Chronically low payment rates and rigid policies have historically undermined the ability of child care providers to accept children with subsidies, preventing families from accessing the child care they need. ARPA guidance prioritized getting funds directly to providers and highlighted existing state options for making subsidy payments more reliable. ARPA also encouraged states to set payment rates using cost estimation to truly cover the cost of providing quality child care. For example:

  • New Mexico[11] no longer uses market-rate surveys to determine provider reimbursement rates. Instead, the state now uses a new cost estimation model, which means that providers in all settings are receiving higher subsidy rate payments. This model is informed by the cost of high-quality child care, and, in turn, can help providers improve quality and expand access to care. The New Mexico payment rates now incorporate increased compensation, including a salary for home-based child care providers.
  • Maine[12] is using relief funds to begin basing reimbursements on enrollment rather than attendance for at least two-and-a-half years. This means that subsidy reimbursements to providers are based on the total number of children enrolled in their program, rather than the children who are in attendance each day. By implementing this change, providers receive increased, steady funds that will better stabilize the system.

Supporting Home-based Child Care Providers

Home-based child care, or family child care, is always a critical option for families. This type of care has been in even higher demand since the onset of the pandemic—offering smaller settings and, typically, more flexibility in hours. States have used ARPA funds in ways that respect the unique needs of homebased providers and build the supply of home-based care:

  • Louisiana[13] is establishing family child care networks made up of home-based providers, which is a strategy designed to increase the supply of infant and toddler care. The goal of these networks is to learn more about the distinctive needs of home-based care providers and to inform policymakers about how to better include them in the state’s child care and early education system.
  • In Mississippi[14], as demand for family child care rises, policymakers plan to use funds for programming targeted at family child care homes to create safe care environments with providers who have knowledge of best practices.

Conclusion

The COVID-19 pandemic exposed several underlying challenges in the child care system and led to historic investments in child care and early education.
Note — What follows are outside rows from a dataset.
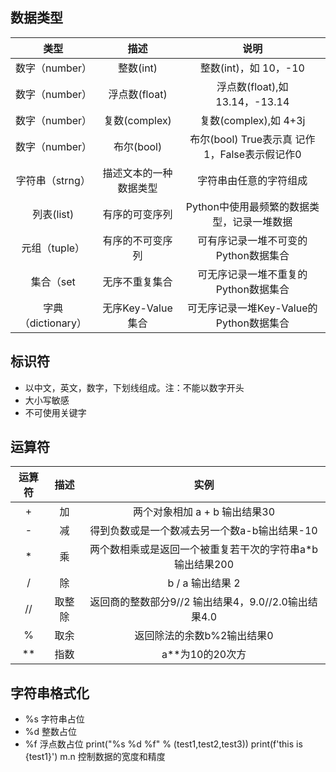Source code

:
## 数据类型

|类型|描述|说明|
|:-:|:-:|:-:|
|数字（number）|整数(int)|整数(int)，如 10，-10|
|数字（number）|浮点数(float)|浮点数(float),如 13.14，-13.14|
|数字（number）|复数(complex)|复数(complex),如 4+3j|
|数字（number）|布尔(bool)|布尔(bool) True表示真 记作1，False表示假记作0|
|字符串（strng）|描述文本的一种数据类型|字符串由任意的字符组成|
|列表(list)|有序的可变序列|Python中使用最频繁的数据类型，记录一堆数据|
|元组（tuple）|有序的不可变序列|可有序记录一堆不可变的Python数据集合|
|集合（set|无序不重复集合|可无序记录一堆不重复的Python数据集合|
|字典（dictionary）|无序Key-Value集合|可无序记录一堆Key-Value的Python数据集合|

## 标识符

- 以中文，英文，数字，下划线组成。注：不能以数字开头
- 大小写敏感
- 不可使用关键字

## 运算符

|运算符|描述|实例|
|:-:|:-:|:-:|
|+|加|两个对象相加 a + b 输出结果30|
|-|减|得到负数或是一个数减去另一个数a-b输出结果-10|
|\*|乘|两个数相乘或是返回一个被重复若干次的字符串a\*b输出结果200|
|/|除|b / a 输出结果 2|
|//|取整除|返回商的整数部分9//2 输出结果4，9.0//2.0输出结果4.0|
|%|取余|返回除法的余数b%2输出结果0|
|\*\*|指数|a\*\*为10的20次方|

## 字符串格式化

- %s 字符串占位
- %d 整数占位
- %f 浮点数占位
print("%s %d %f" % (test1,test2,test3))
print(f'this is {test1}')
m.n 控制数据的宽度和精度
Congress provided funding opportunities to help families and the industry gain relief. These federal funds also offer states some room to improve America’s child care system, addressing structural needs like access to care and providers’ compensation, as part of their recovery plans.

The state actions included in this brief highlight some of the impactful strategies states across the country are using to provide relief and recovery for child care providers and families with young children. These approaches are also moving the system toward equity and expanding access to child care. By engaging in these efforts, states are making the case for continued, larger investments in the child care system and for broader federal eligibility for families to qualify for assistance.

State policymakers are using ARPA and other relief funds to transform policy and, ultimately, the lives of children and families. Current and future investments in child care will support working families, children, the providers who undergird the economy, and our nation as a whole.